Выбрать главу

Кольвиц сама ответила этому наглецу:

«Вульгарное», «бесстыдное», «отталкивающее» никогда, насколько я знаю, не включалось в понятие искусства, но в различные времена само понятие того, что вульгарно, бесстыдно, отталкивающе, менялось…

Художник в большинстве случаев дитя своего времени, особенно если периоды его собственного развития падают на время раннего социализма. Время моего творческого становления совпало с эпохой раннего социализма.

Он захватил меня целиком. О творчестве, сознательно отданном делу пролетариата, тогда для меня еще не было речи. Именно пролетариат был для меня прекрасен. Пролетариат в типических его проявлениях творчески вдохновлял меня. Лишь позднее, когда при близком соприкосновении с. рабочими я по-настоящему узнала их нищету и беды, у меня возникло также чувство долга своим искусством служить пролетариату.

…Все же, когда Вы считаете меня исключительно изображающей пролетариат, я говорю: Вы знаете мою работу очень неполно.

Один пример: материнство. После бесчисленных изображений матерей с детьми я сказала себе: теперь моя идея должна быть хоть один раз исчерпана и я от этой темы освобождена. Так возникла большая группа матери с двумя детьми.

Я думаю, Вы согласитесь со мной, что круг моей работы обширнее, чем Вы думаете, так как Вы совершенно не знаете моей пластической работы. Это не удивительно, ведь в течение долгого времени она открыто больше не показывается. Но фигуры матери и отца на кладбище во Фландрии Вы, собственно, должны были бы знать.

Это вкратце мой ответ на Вашу анкету. Мне не важно быть причисленной к сотне избранных, которых Вы опросили. Если же Вы приведете мои слова, то прошу их не сокращать. И в заключение еще только одно: я отвечаю за каждую работу, которая мною сделана. В каждую я вложила требование, что она должна быть хорошей. Это значит крепко поработало, без халтуры».

Кэте Кольвиц довольна тем, как ей удалось отхлестать этого развязного литератора.

Короткие холодные зимние дни. Одна отрада — письма от сына, Оттилии, внуков.

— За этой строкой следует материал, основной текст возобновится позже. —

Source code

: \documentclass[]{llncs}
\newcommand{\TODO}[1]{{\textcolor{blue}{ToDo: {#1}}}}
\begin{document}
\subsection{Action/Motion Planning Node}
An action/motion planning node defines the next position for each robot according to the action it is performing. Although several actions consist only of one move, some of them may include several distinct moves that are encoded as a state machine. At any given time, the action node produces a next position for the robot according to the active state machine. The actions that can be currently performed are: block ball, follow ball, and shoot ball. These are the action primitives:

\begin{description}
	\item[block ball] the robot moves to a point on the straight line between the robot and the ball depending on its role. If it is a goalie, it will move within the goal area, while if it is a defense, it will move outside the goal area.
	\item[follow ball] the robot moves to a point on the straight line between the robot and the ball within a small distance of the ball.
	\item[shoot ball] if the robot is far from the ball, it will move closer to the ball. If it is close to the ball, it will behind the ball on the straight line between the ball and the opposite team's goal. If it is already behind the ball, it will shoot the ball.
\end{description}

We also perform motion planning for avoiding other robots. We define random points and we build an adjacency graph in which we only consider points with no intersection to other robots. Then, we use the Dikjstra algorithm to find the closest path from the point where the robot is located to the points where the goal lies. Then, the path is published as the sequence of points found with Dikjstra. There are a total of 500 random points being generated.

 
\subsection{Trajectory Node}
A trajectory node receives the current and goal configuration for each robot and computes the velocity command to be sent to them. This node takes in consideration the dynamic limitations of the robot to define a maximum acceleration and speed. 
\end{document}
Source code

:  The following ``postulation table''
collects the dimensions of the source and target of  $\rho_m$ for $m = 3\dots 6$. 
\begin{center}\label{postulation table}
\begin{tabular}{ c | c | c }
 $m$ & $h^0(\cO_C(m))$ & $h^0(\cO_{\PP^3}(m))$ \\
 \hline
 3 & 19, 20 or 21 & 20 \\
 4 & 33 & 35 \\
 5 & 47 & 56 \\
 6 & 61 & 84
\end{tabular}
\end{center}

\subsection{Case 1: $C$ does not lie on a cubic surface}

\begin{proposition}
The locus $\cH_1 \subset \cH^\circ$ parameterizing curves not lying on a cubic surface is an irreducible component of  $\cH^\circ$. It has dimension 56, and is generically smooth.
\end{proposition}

Кэте Кольвиц очень устала. Она проводит время между кроватью и креслом. Но не перестает следить за событиями. Как бы вглядываясь в будущее, пишет 17 февраля 1944 года родным, дает советы внукам:

«Прежде всего я хотела бы Вам посоветовать, чтобы Арне уже сейчас начал учить русский. Тогда впоследствии… у него будет преимущество. Здесь уже сейчас люди начинают ориентироваться на русское. При разнообразных отношениях, которые позже возникнут между обеими странами, у него благодаря знанию языка будет плюс. Итак, пусть он заблаговременно учит язык».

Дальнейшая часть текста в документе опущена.